▽
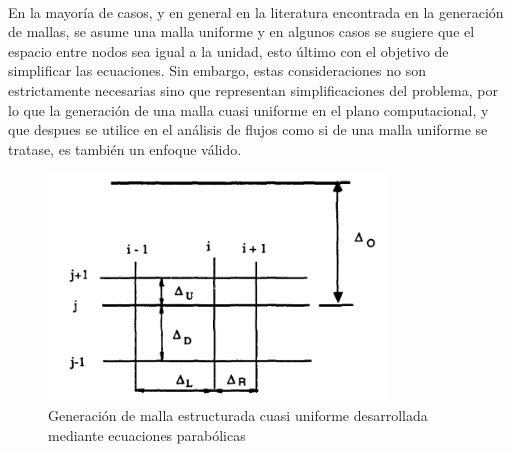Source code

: \documentclass[letterpaper, openright, 12pt]{book}
\begin{document}
    \paragraph*{}
    En la mayoría de casos, y en general en la literatura encontrada en la
    generación de mallas, se asume una malla uniforme y en algunos casos se
    sugiere que el espacio entre nodos sea igual a la unidad, esto último
    con el objetivo de simplificar las ecuaciones. Sin embargo, estas
    consideraciones no son estrictamente necesarias sino que representan
    simplificaciones del problema, por lo que la generación de una malla
    cuasi uniforme en el plano computacional, y que despues se utilice en el
    análisis de flujos como si de una malla uniforme se tratase, es también
    un enfoque válido.
    \begin{figure}[htbp!]
        \centering
        \includegraphics[keepaspectratio, width=0.8\textwidth]{./img/parabolic_non_uniform.png}
        \caption[Generación de malla cuasi uniforme por ecuaciones
        parabólicas]{Generación de malla estructurada cuasi uniforme
        desarrollada mediante ecuaciones parabólicas \cite{siladicParabolic}}
        \label{fig:parabolic_non_uniform}
    \end{figure}
\end{document}
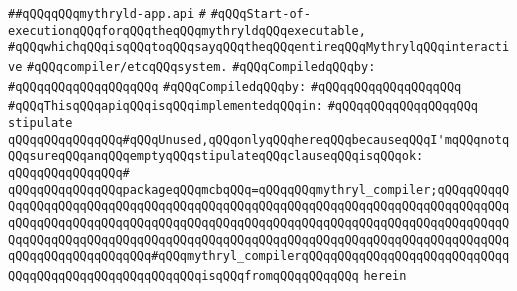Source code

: \label{src/lib/core/internal/mythryld-app.api}
\verb|##qQQqqQQqmythryld-app.api|\newline
\verb|#|\newline
\verb|#qQQqStart-of-executionqQQqforqQQqtheqQQqmythryldqQQqexecutable,|\newline
\verb|#qQQqwhichqQQqisqQQqtoqQQqsayqQQqtheqQQqentireqQQqMythrylqQQqinteractive|\newline
\verb|#qQQqcompiler/etcqQQqsystem.|\newline
\newline
\verb|#qQQqCompiledqQQqby:|\newline
\verb|#qQQqqQQqqQQqqQQqqQQq|\newline
\newline
\newline
\verb|#qQQqCompiledqQQqby:|\newline
\verb|#qQQqqQQqqQQqqQQqqQQq|\newline
\newline
\verb|#qQQqThisqQQqapiqQQqisqQQqimplementedqQQqin:|\newline
\verb|#qQQqqQQqqQQqqQQqqQQq|\newline
\newline
\verb|stipulate|\newline
\verb|qQQqqQQqqQQqqQQq#qQQqUnused,qQQqonlyqQQqhereqQQqbecauseqQQqI'mqQQqnotqQQqsureqQQqanqQQqemptyqQQqstipulateqQQqclauseqQQqisqQQqok:|\newline
\verb|qQQqqQQqqQQqqQQq#|\newline
\verb|qQQqqQQqqQQqqQQqpackageqQQqmcbqQQq=qQQqqQQqmythryl_compiler;qQQqqQQqqQQqqQQqqQQqqQQqqQQqqQQqqQQqqQQqqQQqqQQqqQQqqQQqqQQqqQQqqQQqqQQqqQQqqQQqqQQqqQQqqQQqqQQqqQQqqQQqqQQqqQQqqQQqqQQqqQQqqQQqqQQqqQQqqQQqqQQqqQQqqQQqqQQqqQQqqQQqqQQqqQQqqQQqqQQqqQQqqQQqqQQqqQQqqQQqqQQqqQQqqQQqqQQqqQQqqQQqqQQqqQQqqQQqqQQq#qQQqmythryl_compilerqQQqqQQqqQQqqQQqqQQqqQQqqQQqqQQqqQQqqQQqqQQqqQQqqQQqqQQqisqQQqfromqQQqqQQqqQQq|\newline
\verb|herein|\newline
\newline
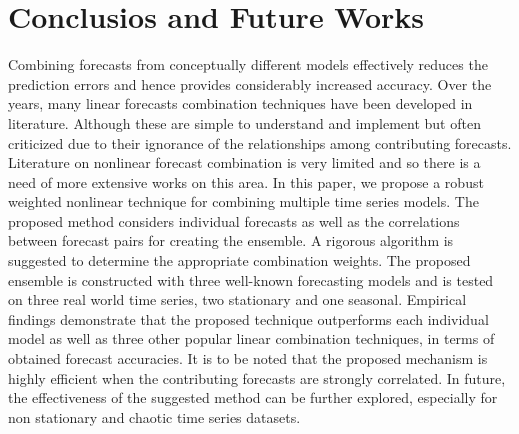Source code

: \section{ Conclusios and Future Works}


Combining forecasts from conceptually different models effectively reduces the prediction errors and hence provides
considerably increased accuracy. Over the years, many linear forecasts combination techniques have been developed in literature. Although these are simple to understand and implement but often criticized due to their ignorance of the relationships among contributing forecasts. Literature on nonlinear forecast combination is very limited and so there is a need of more extensive works on this area. In this paper, we propose a robust weighted nonlinear
technique for combining multiple time series models. The proposed method considers individual forecasts as well as the correlations between forecast pairs for creating the ensemble. A rigorous algorithm is suggested to determine the appropriate combination weights. The proposed ensemble is constructed with three well-known forecasting models and is tested on three real world time series, two stationary and one seasonal. Empirical findings demonstrate that the proposed technique outperforms each individual model as well as three other popular linear combination techniques, in terms of obtained forecast accuracies. It is to be noted that the proposed mechanism is highly efficient when the contributing forecasts are strongly correlated. In future, the effectiveness of the suggested method can be further explored, especially for non stationary and chaotic time series datasets.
△
== WHAT NEEDS TO BE DONE ==
Write every record out again exactly; no pictures belong in the copy.

== ANSWER ==
Source code

: \documentclass[letterpaper, openright, 12pt]{book}
\begin{document}
    \paragraph*{}
    En la mayoría de casos, y en general en la literatura encontrada en la
    generación de mallas, se asume una malla uniforme y en algunos casos se
    sugiere que el espacio entre nodos sea igual a la unidad, esto último
    con el objetivo de simplificar las ecuaciones. Sin embargo, estas
    consideraciones no son estrictamente necesarias sino que representan
    simplificaciones del problema, por lo que la generación de una malla
    cuasi uniforme en el plano computacional, y que despues se utilice en el
    análisis de flujos como si de una malla uniforme se tratase, es también
    un enfoque válido.
    \begin{figure}[htbp!]
        \centering
        \includegraphics[keepaspectratio, width=0.8\textwidth]{./img/parabolic_non_uniform.png}
        \caption[Generación de malla cuasi uniforme por ecuaciones
        parabólicas]{Generación de malla estructurada cuasi uniforme
        desarrollada mediante ecuaciones parabólicas \cite{siladicParabolic}}
        \label{fig:parabolic_non_uniform}
    \end{figure}
\end{document}
Source code

: \label{src/lib/core/internal/mythryld-app.api}
\verb|##qQQqqQQqmythryld-app.api|\newline
\verb|#|\newline
\verb|#qQQqStart-of-executionqQQqforqQQqtheqQQqmythryldqQQqexecutable,|\newline
\verb|#qQQqwhichqQQqisqQQqtoqQQqsayqQQqtheqQQqentireqQQqMythrylqQQqinteractive|\newline
\verb|#qQQqcompiler/etcqQQqsystem.|\newline
\newline
\verb|#qQQqCompiledqQQqby:|\newline
\verb|#qQQqqQQqqQQqqQQqqQQq|\newline
\newline
\newline
\verb|#qQQqCompiledqQQqby:|\newline
\verb|#qQQqqQQqqQQqqQQqqQQq|\newline
\newline
\verb|#qQQqThisqQQqapiqQQqisqQQqimplementedqQQqin:|\newline
\verb|#qQQqqQQqqQQqqQQqqQQq|\newline
\newline
\verb|stipulate|\newline
\verb|qQQqqQQqqQQqqQQq#qQQqUnused,qQQqonlyqQQqhereqQQqbecauseqQQqI'mqQQqnotqQQqsureqQQqanqQQqemptyqQQqstipulateqQQqclauseqQQqisqQQqok:|\newline
\verb|qQQqqQQqqQQqqQQq#|\newline
\verb|qQQqqQQqqQQqqQQqpackageqQQqmcbqQQq=qQQqqQQqmythryl_compiler;qQQqqQQqqQQqqQQqqQQqqQQqqQQqqQQqqQQqqQQqqQQqqQQqqQQqqQQqqQQqqQQqqQQqqQQqqQQqqQQqqQQqqQQqqQQqqQQqqQQqqQQqqQQqqQQqqQQqqQQqqQQqqQQqqQQqqQQqqQQqqQQqqQQqqQQqqQQqqQQqqQQqqQQqqQQqqQQqqQQqqQQqqQQqqQQqqQQqqQQqqQQqqQQqqQQqqQQqqQQqqQQqqQQqqQQqqQQqqQQq#qQQqmythryl_compilerqQQqqQQqqQQqqQQqqQQqqQQqqQQqqQQqqQQqqQQqqQQqqQQqqQQqqQQqisqQQqfromqQQqqQQqqQQq|\newline
\verb|herein|\newline
\newline
Source code

: \section{ Conclusios and Future Works}


Combining forecasts from conceptually different models effectively reduces the prediction errors and hence provides
considerably increased accuracy. Over the years, many linear forecasts combination techniques have been developed in literature. Although these are simple to understand and implement but often criticized due to their ignorance of the relationships among contributing forecasts. Literature on nonlinear forecast combination is very limited and so there is a need of more extensive works on this area. In this paper, we propose a robust weighted nonlinear
technique for combining multiple time series models. The proposed method considers individual forecasts as well as the correlations between forecast pairs for creating the ensemble. A rigorous algorithm is suggested to determine the appropriate combination weights. The proposed ensemble is constructed with three well-known forecasting models and is tested on three real world time series, two stationary and one seasonal. Empirical findings demonstrate that the proposed technique outperforms each individual model as well as three other popular linear combination techniques, in terms of obtained forecast accuracies. It is to be noted that the proposed mechanism is highly efficient when the contributing forecasts are strongly correlated. In future, the effectiveness of the suggested method can be further explored, especially for non stationary and chaotic time series datasets.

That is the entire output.